The McKinley tariff set the average ad valorem tariff rate for imports to the United States at 48.4% which protected U.S. agriculture. Harrison felt that the protective tariff should be maintained and fairly applied to the products of our farms as well as of our shops. The bill met with much criticism; some felt the clause allowing for reciprocal trade agreement with favored nations weakened the bill. Harrison and Blaine strongly fought for this clause promoting friendly agreements with Central and South America. Harrison often defended the McKinley tariff.
The Sherman Antitrust Act, formally known as the Act of July 2, 1890, was the first United States federal government action to limit monopolies, and is the oldest of all U.S. antitrust laws. The passing of this act fulfilled one of Harrison’s campaign pledges. The Act was signed by Harrison in 1890 and was named for its author, Senator John Sherman of Ohio.
Domestic policy is the one area that will forever haunt the memory of Harrison’s presidency.

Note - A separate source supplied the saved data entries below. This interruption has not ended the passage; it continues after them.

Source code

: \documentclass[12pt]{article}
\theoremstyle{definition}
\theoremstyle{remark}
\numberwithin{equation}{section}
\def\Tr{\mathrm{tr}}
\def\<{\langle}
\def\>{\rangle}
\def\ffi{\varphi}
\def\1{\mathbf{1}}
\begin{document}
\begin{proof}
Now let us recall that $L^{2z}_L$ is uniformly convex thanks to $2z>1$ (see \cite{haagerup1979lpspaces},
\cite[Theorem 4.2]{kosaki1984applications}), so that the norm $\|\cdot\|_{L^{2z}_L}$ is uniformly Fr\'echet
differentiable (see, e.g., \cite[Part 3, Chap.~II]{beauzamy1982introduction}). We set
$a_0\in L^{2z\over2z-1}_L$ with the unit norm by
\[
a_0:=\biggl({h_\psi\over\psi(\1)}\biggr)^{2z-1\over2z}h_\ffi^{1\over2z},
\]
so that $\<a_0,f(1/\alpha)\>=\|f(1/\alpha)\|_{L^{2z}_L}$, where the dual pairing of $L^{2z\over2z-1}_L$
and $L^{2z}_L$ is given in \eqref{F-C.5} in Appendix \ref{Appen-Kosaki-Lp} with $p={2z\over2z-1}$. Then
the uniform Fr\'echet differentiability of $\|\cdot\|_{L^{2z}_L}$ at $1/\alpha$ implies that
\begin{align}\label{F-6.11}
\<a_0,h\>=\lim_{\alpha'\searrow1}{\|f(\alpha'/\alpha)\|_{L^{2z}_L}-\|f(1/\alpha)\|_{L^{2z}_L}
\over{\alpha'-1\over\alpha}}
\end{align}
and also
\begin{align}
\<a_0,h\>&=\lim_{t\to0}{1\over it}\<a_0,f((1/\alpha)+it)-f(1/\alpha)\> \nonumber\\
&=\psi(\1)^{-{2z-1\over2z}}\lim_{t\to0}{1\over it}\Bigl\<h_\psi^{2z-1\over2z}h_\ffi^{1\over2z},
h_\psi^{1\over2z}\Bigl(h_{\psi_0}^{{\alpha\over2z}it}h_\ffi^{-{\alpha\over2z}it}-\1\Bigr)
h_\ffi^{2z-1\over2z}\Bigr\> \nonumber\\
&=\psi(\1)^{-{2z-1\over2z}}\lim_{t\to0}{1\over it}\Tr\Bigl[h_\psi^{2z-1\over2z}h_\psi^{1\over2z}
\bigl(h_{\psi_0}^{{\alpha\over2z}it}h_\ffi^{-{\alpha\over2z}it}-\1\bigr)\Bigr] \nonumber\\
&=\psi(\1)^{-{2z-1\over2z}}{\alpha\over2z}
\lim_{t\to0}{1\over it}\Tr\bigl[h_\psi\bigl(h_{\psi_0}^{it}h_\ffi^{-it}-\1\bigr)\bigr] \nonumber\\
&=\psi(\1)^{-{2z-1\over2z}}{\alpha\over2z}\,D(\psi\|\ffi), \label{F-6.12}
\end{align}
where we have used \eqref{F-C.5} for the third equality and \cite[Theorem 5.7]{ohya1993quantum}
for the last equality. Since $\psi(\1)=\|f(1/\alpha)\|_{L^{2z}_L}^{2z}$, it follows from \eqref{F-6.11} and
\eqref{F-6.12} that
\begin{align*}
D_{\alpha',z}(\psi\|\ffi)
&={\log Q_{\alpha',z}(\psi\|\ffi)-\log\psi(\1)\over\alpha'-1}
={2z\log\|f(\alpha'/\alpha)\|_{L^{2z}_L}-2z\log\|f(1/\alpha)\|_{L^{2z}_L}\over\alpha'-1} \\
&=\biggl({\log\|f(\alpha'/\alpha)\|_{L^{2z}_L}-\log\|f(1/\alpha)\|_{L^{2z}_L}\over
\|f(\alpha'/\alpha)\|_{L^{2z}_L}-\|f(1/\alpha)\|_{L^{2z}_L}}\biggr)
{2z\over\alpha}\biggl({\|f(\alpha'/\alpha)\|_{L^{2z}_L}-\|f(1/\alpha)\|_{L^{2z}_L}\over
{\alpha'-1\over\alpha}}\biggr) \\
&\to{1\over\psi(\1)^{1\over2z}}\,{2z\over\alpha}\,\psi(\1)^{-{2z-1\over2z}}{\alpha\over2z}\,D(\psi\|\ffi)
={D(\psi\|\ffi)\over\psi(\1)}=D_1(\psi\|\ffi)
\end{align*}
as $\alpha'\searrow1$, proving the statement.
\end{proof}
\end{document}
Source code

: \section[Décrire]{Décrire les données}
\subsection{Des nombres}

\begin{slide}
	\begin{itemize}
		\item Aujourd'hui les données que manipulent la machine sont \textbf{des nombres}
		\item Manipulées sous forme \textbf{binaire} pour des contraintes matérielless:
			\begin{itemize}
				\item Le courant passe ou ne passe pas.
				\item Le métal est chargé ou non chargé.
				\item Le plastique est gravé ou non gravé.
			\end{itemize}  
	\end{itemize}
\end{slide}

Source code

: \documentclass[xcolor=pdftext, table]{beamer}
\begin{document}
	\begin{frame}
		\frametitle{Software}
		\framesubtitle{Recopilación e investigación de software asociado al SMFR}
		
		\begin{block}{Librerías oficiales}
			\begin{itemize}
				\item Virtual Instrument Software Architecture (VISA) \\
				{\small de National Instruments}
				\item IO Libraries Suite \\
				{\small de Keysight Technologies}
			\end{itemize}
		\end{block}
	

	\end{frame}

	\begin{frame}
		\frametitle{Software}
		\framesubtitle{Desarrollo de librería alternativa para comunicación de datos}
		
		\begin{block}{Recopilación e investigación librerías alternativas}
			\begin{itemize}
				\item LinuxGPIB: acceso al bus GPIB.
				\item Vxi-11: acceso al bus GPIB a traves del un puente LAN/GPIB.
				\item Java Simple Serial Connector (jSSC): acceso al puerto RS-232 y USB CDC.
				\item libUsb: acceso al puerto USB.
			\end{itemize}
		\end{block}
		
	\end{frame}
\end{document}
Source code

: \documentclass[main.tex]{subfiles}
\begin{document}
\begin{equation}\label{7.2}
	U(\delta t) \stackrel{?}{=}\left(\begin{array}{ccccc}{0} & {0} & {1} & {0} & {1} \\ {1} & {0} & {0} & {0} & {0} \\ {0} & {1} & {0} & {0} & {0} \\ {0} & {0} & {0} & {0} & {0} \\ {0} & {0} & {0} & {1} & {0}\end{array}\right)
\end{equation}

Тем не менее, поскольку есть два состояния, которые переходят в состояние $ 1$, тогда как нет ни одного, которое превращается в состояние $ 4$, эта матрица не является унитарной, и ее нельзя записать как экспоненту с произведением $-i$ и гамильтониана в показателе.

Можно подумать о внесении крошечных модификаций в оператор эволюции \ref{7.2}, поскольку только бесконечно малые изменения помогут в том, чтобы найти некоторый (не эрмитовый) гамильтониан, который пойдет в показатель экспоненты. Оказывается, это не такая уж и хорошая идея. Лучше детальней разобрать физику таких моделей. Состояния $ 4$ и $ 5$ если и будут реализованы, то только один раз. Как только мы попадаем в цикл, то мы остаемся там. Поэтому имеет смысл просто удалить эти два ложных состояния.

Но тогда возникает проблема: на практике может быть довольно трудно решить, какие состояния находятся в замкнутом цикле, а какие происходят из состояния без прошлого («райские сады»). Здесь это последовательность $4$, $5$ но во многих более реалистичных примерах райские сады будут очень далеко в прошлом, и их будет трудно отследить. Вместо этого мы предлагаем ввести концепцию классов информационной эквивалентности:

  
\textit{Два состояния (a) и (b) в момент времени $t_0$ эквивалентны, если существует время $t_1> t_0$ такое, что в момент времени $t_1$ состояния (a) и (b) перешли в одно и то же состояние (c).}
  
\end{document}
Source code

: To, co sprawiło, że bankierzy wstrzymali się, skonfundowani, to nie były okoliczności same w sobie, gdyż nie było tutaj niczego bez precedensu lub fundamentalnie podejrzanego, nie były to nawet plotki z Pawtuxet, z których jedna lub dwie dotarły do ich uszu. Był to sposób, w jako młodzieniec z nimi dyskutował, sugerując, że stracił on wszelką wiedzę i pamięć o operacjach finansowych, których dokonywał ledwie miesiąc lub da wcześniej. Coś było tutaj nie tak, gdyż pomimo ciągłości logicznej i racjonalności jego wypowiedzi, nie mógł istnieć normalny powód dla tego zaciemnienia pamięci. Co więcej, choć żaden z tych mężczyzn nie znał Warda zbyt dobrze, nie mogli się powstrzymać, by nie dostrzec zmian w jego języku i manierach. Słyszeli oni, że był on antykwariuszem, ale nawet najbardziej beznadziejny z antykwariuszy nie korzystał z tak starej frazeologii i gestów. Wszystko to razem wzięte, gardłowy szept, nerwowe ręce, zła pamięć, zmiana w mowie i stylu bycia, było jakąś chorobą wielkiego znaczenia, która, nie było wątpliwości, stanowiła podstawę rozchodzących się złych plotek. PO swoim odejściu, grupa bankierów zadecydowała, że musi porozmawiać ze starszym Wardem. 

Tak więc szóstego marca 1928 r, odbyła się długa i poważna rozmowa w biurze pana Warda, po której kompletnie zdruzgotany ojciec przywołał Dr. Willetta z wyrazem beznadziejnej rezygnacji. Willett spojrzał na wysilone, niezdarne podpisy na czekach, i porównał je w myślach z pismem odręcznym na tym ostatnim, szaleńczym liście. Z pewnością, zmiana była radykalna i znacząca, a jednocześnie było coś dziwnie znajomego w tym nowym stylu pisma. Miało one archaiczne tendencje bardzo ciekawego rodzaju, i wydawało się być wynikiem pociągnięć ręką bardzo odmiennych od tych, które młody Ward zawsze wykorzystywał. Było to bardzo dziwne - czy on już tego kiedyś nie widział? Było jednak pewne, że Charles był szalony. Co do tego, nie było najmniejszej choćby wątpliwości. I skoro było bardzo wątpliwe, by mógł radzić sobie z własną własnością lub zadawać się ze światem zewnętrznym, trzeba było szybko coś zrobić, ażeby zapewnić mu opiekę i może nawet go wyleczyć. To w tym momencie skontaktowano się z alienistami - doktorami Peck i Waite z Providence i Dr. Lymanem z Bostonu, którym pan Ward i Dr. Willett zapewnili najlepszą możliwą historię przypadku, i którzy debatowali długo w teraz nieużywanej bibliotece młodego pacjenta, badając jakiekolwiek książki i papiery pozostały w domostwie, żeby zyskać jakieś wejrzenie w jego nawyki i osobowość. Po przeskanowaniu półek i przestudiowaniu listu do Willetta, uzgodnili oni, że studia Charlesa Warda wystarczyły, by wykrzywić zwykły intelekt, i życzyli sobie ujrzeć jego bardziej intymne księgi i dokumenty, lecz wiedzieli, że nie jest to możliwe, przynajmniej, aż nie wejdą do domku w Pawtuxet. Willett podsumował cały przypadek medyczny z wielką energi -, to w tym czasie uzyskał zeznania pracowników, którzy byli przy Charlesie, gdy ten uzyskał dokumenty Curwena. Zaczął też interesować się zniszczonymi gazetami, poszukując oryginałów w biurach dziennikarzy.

During the Gilded Age, the spoils system ruled the day. The Republican Party was less than pleased with Harrison because he made his political appointments based upon ability, not as favors to the political machine.

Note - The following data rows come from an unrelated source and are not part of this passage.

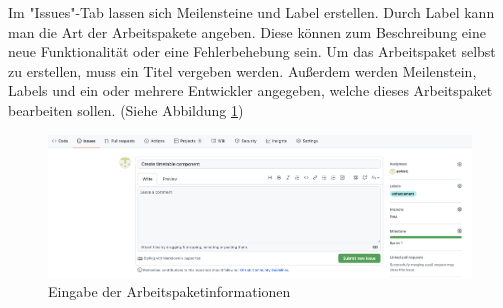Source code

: 
Im "Issues"-Tab lassen sich Meilensteine und Label erstellen. Durch Label kann man die Art der Arbeitspakete angeben. Diese können zum Beschreibung eine neue Funktionalität oder eine Fehlerbehebung sein. Um das Arbeitspaket selbst zu erstellen, muss ein Titel vergeben werden. Außerdem werden Meilenstein, Labels und ein oder mehrere Entwickler angegeben, welche dieses Arbeitspaket bearbeiten sollen. (Siehe Abbildung \ref{fig:createIssue})

\begin{figure}[H]
    \centering
    \includegraphics[width=\textwidth]{media/ProjectManagement/CreateIssue.png}
    \caption{Eingabe der Arbeitspaketinformationen}
    \label{fig:createIssue}
\end{figure}



\cite{GithubFS}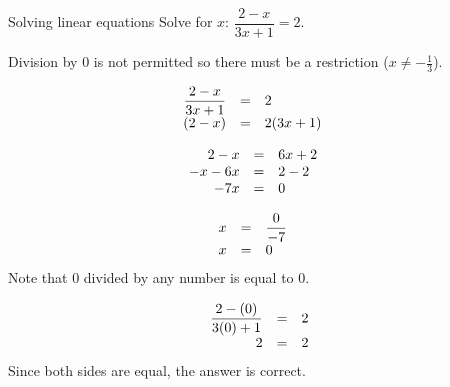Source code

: \begin{wex}{Solving linear equations }
{Solve for $x$: $\dfrac{2-x}{3x+1}=2$.} 
{
Division by $0$ is not permitted so there must be a restriction ($x\neq -\frac{1}{3}$).

\begin{equation*}
    \begin{array}{ccll}\hfill \dfrac{2-x}{3x+1}& =& 2\hfill & \\
	\hfill (2-x)& =& 2(3x+1)\hfill & \\ 
    \end{array}
\end{equation*}

\begin{equation*}
    \begin{array}{ccll}
	\hfill 2-x& =& 6x+2\hfill & \hfill \\ 
	\hfill -x-6x& =& 2-2\hfill & \hfill \\ 
	\hfill -7x& =& 0\hfill & \hfill
    \end{array}
\end{equation*}

\begin{equation*}
    \begin{array}{ccll}

	\hfill x& =& \dfrac{0}{-7}\hfill & \\
	\hfill x& =& 0\hfill & \hfill 
    \end{array}
\end{equation*}
Note that $0$ divided by any number is equal to $0$.


\begin{equation*}
    \begin{array}{ccc}\hfill \dfrac{2-(0)}{3(0)+1}& =& 2\hfill\\
	\hfill 2& =& 2\hfill 
\end{array}
\end{equation*}
Since both sides are equal, the answer is correct.
}
\end{wex}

The House of Representatives was run with an iron fist by Speaker of the House Thomas Reed. Public business that ran counter to Reed’s wishes was held hostage by faction and filibuster. The House became a vehicle of implementing the Speaker’s wishes, and he gave little regard to Harrison. For example, Harrison wanted civil rights legislation addressed during his presidency. It was never prioritized and docketed due to a congress that would not budge from its own agenda.
Many Republicans wanted to move from the gold standard to a new silver standard as a backing for the nation’s currency. Many lending institutions and corporate powers balked, and the value of the U.S. dollar plummeted. During the “panic,” many prominent people (including some of Harrison’s own cabinet members) lost great fortunes.
At about the same time, congress approved the McKinley Tariff into law. This would tax incoming goods at a higher rate and hopefully encourage people to buy American made products. U.S. businesses, feeling the sting of recessions, tried to compensate for lost revenue by raising the prices of goods. The backlash by consumers against the Republican Party was devastating, eventually removing the president and a significant number of congressmen in the 1892 election.
In 1892, Benjamin Harrison lost more than an election; in October, his wife Caroline died in the White House due to complications from tuberculosis.
Benjamin Harrison paved the way for the future success of the Republican Party. He helped introduce civil rights legislation and established relations with Central America—resulting in the Pan-American games. But most importantly, he helped unite the factions of the Republican Party after the fallout created by Congress and helped to create a unified party that would win the White House back in 1896.